BEGIN Input for this task

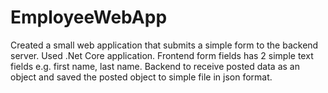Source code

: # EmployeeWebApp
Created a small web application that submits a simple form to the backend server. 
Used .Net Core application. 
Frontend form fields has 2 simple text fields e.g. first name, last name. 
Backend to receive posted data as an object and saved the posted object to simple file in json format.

END Input for this task

**What you have to do**
Give the entries again exactly. Pictures stay out.

**Output for this task**
Source code

: # EmployeeWebApp
Created a small web application that submits a simple form to the backend server. 
Used .Net Core application. 
Frontend form fields has 2 simple text fields e.g. first name, last name. 
Backend to receive posted data as an object and saved the posted object to simple file in json format.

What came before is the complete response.